Prosecutor withdraws request to return 9-year-old Arizona boy accused in killings to custody

Arizona boy accused in killings to remain free

ST. JOHNS, Ariz. — A prosecutor has withdrawn his request to have a 9-year-old eastern Arizona boy who shot and killed his father’s friend returned to custody while he awaits sentencing.

Apache County Attorney Michael Whiting had alleged numerous violations of the boy’s most recent furlough that attorneys for the boy and his mother denied. Whiting said he was prepared to call witnesses to testify Tuesday. But then he met with defense attorneys and the juvenile probation department, and they agreed to a set of rules that will allow the boy to remain in his mother’s care.

“We reached an agreement that the state feels still serves the interest of justice and protects the public until we have disposition,” Whiting said.

The boy was 8 years old when he was arrested in the Nov. 5 shooting deaths of his father, 29-year-old Vincent Romero, and his father’s roommate, 39-year-old Timothy Romans. He pleaded guilty in February to negligent homicide in Romans’ death; prosecutors dropped charges in Romero’s death as part of a plea deal.

Since his arrest, the boy has been on furlough at least three times. The first time was just weeks after the killings, when he was allowed to spend Thanksgiving with his mother over the objection of prosecutors and Romans’ family. The boy also was allowed to spend Christmas and his birthday with his mother.

He has been on house arrest since being granted his latest monthslong furlough, but attorneys in the case agreed the conditions of his release were never as clear as they could have been.

The new rules make it clear that the boy cannot leave Navajo or Apache counties without written permission from his probation officer, and he cannot watch cable TV or play unapproved video games. He also must submit to searches of his property, and to blood, urine and Breathalyzer tests. No weapons are allowed in his home.

Whiting said the most significant change to the terms of the boy’s release is that he’s not allowed to attend any formal public events, such as graduations, parades, fairs or other celebrations. Among the allegations in Whiting’s motion was that the boy recently attended a Little League game, drawing protest from some players’ parents.

Whiting also alleged the boy and his mother stayed with a convicted felon, and said the boy left the state without permission and missed court-ordered schooling sessions.

Steve Williams, an attorney for the boy’s mother, called Whiting’s efforts to jail the boy a witch hunt and said none of the allegations were substantiated.

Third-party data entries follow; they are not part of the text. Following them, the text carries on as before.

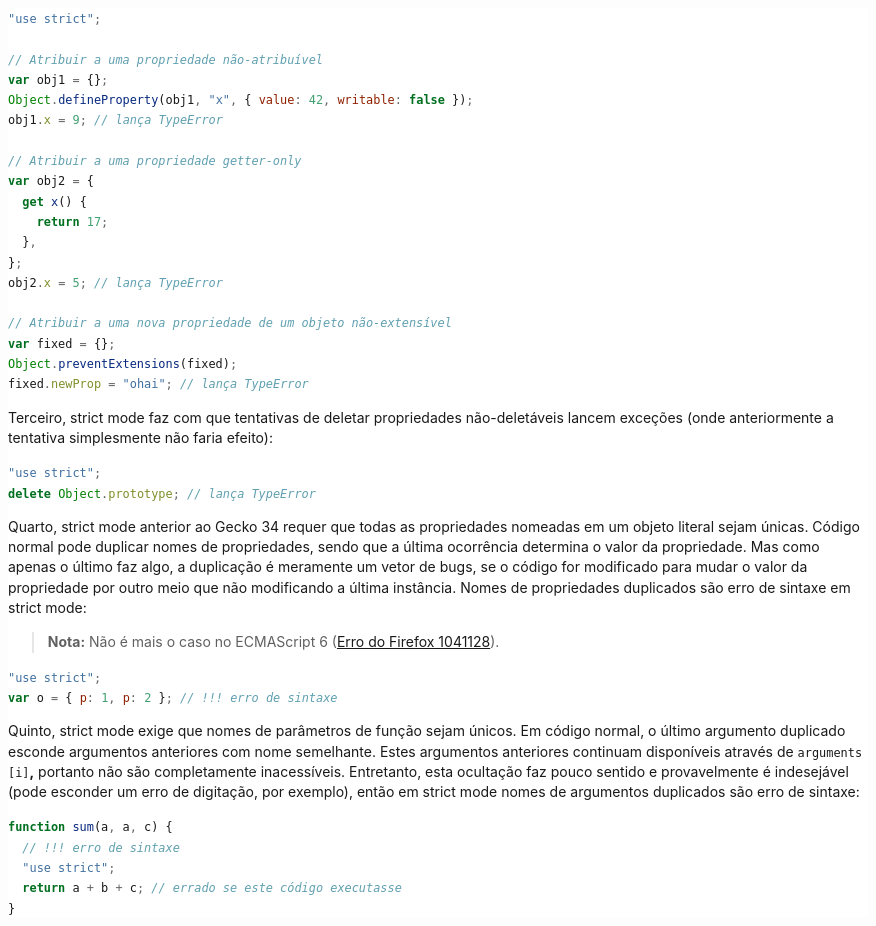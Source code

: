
 ```js
"use strict";

// Atribuir a uma propriedade não-atribuível
var obj1 = {};
Object.defineProperty(obj1, "x", { value: 42, writable: false });
obj1.x = 9; // lança TypeError

// Atribuir a uma propriedade getter-only
var obj2 = {
  get x() {
    return 17;
  },
};
obj2.x = 5; // lança TypeError

// Atribuir a uma nova propriedade de um objeto não-extensível
var fixed = {};
Object.preventExtensions(fixed);
fixed.newProp = "ohai"; // lança TypeError
```

Terceiro, strict mode faz com que tentativas de deletar propriedades não-deletáveis lancem exceções (onde anteriormente a tentativa simplesmente não faria efeito):

```js
"use strict";
delete Object.prototype; // lança TypeError
```

Quarto, strict mode anterior ao Gecko 34 requer que todas as propriedades nomeadas em um objeto literal sejam únicas. Código normal pode duplicar nomes de propriedades, sendo que a última ocorrência determina o valor da propriedade. Mas como apenas o último faz algo, a duplicação é meramente um vetor de bugs, se o código for modificado para mudar o valor da propriedade por outro meio que não modificando a última instância. Nomes de propriedades duplicados são erro de sintaxe em strict mode:

> **Nota:** Não é mais o caso no ECMAScript 6 ([Erro do Firefox 1041128](https://bugzil.la/1041128)).

```js
"use strict";
var o = { p: 1, p: 2 }; // !!! erro de sintaxe
```

Quinto, strict mode exige que nomes de parâmetros de função sejam únicos. Em código normal, o último argumento duplicado esconde argumentos anteriores com nome semelhante. Estes argumentos anteriores continuam disponíveis através de `arguments[i]`**,** portanto não são completamente inacessíveis. Entretanto, esta ocultação faz pouco sentido e provavelmente é indesejável (pode esconder um erro de digitação, por exemplo), então em strict mode nomes de argumentos duplicados são erro de sintaxe:

```js
function sum(a, a, c) {
  // !!! erro de sintaxe
  "use strict";
  return a + b + c; // errado se este código executasse
}
```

Williams said the boy never attended a baseball game while on his latest furlough, and said the boy’s mother, Eryn Bloomfield, wasn’t aware a childhood friend she and her son stayed with was convicted of drug possession. Williams also said Bloomfield had permission to take her son for an overnight stay to New Mexico in late May.

The next hearing in the case is set for July 16, at which time Apache County Superior Court Judge Michael Roca said he hopes to set a sentencing date. He set a July 8 deadline for two psychiatrists to complete reports on their evaluations of the boy.

Roca is expected to rely on the evaluations to determine if the boy should serve time in a county juvenile facility, be institutionalized for treatment or live with relatives.

Under the plea deal, the boy will serve no time in the state juvenile corrections system. He will receive diagnostic evaluations and mental health examinations when he’s 12, 15 and 17. The reviews are intended partly to determine whether the boy will pose any danger in the future.